But ultimately I have to live with myself. And I truly do think that Bogle is wrong about valuations. And I truly do love the man. And I truly do believe that, were he thinking clearly, he would invite challenges to his thinking. He would learn more over time by being challenged and in the end he would have more to offer to the world.
I have to live with my conscience. And I know what my feelings toward Bogle are. I think he is a great man. But I think that he has made mistakes. And I think that there is a part of him that wants to be told when he makes mistakes even if going by appearances that does not appear to be the case.
My best wishes to you.
Conscience-Driven Rob
Anonymous says
And there goes your spin yet again. You have your fake stories and purposely ignore the reasons why you are banned at most sites.
Rob says
I know why I am banned. Shiller’s research findings are truly “revolutionary” (Shiller’s word).

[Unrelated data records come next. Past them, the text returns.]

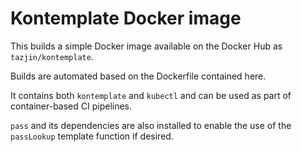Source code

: Kontemplate Docker image
========================

This builds a simple Docker image available on the Docker Hub as `tazjin/kontemplate`.

Builds are automated based on the Dockerfile contained here.

It contains both `kontemplate` and `kubectl` and can be used as part of container-based
CI pipelines.

`pass` and its dependencies are also installed to enable the use of the `passLookup`
template function if desired.
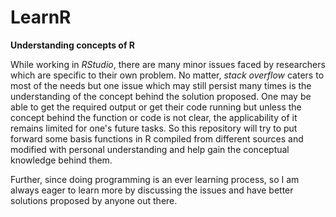 # LearnR
**Understanding concepts of R**

While working in *RStudio*, there are many minor issues faced by researchers which are specific to their own problem. No matter, *stack overflow* caters to most of the needs but
one issue which may still persist many times is the understanding of the concept behind the solution proposed. One may be able to get the required output or get their code 
running but unless the concept behind the function or code is not clear, the applicability of it remains limited for one's future tasks. So this repository will try to put forward some basis functions in R compiled from 
different sources and modified with personal understanding and help gain the conceptual knowledge behind them.  

Further, since doing programming is an ever learning process, so I am always eager to learn more by discussing the issues and have better solutions proposed by anyone out there.

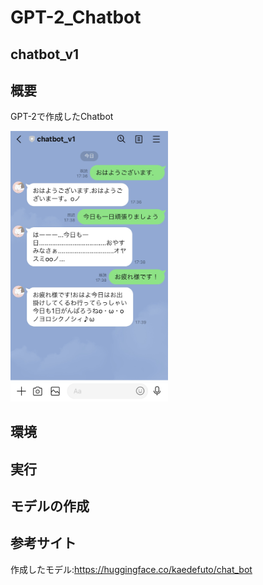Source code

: # GPT-2_Chatbot

## chatbot_v1

## 概要<br>
GPT-2で作成したChatbot

<img src="https://github.com/kaedefuto/GPT-2_Chatbot/blob/main/images/IMG_5630.jpg" alt="sample" width="50%" height="50%">

## 環境

## 実行

## モデルの作成

## 参考サイト

作成したモデル:https://huggingface.co/kaedefuto/chat_bot
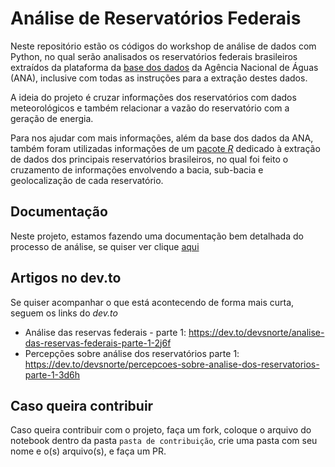 # Análise de Reservatórios Federais

Neste repositório estão os códigos do workshop de análise de dados com Python, no qual serão analisados os reservatórios federais brasileiros extraídos da plataforma da [base dos dados](https://basedosdados.org/dataset/fc7e9d13-714d-42c1-8986-bd2a3108e208?table=31415e13-ba3d-4fe0-ba27-0242ee076f7f) da Agência Nacional de Águas (ANA), inclusive com todas as instruções para a extração destes dados.

A ideia do projeto é cruzar informações dos reservatórios com dados meteorológicos e também relacionar a vazão do reservatório com a geração de energia.

Para nos ajudar com mais informações, além da base dos dados da ANA, também foram utilizadas informações de um [pacote _R_](https://github.com/brunomioto/reservatoriosBR) dedicado à extração de dados dos principais reservatórios brasileiros, no qual foi feito o cruzamento de informações envolvendo a bacia, sub-bacia e geolocalização de cada reservatório.

## Documentação

Neste projeto, estamos fazendo uma documentação bem detalhada do processo de análise, se quiser ver clique [aqui](https://flint-texture-e2f.notion.site/An-lise-de-recursos-h-dricos-6d430a9618054bc1b8cd6f213cad6e3c)


## Artigos no dev.to

Se quiser acompanhar o que está acontecendo de forma mais curta, seguem os links do _dev.to_

- Análise das reservas federais - parte 1: https://dev.to/devsnorte/analise-das-reservas-federais-parte-1-2j6f
- Percepções sobre análise dos reservatórios parte 1: https://dev.to/devsnorte/percepcoes-sobre-analise-dos-reservatorios-parte-1-3d6h

## Caso queira contribuir

Caso queira contribuir com o projeto, faça um fork, coloque o arquivo do notebook dentro da pasta `pasta de contribuição`, crie uma pasta com seu nome e o(s) arquivo(s), e faça um PR.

They change everything that we once thought we knew about how stock investing works.
For the average investor, they mean that they need to divide the number on their portfolio statement by two to know the true, lasting value of their portfolio. That’s hard medicine.
For the experts, they mean that they need to re-learn everything, They mean that they have been giving bad advice for years. They mean that their expertise is going to be questioned in days to come.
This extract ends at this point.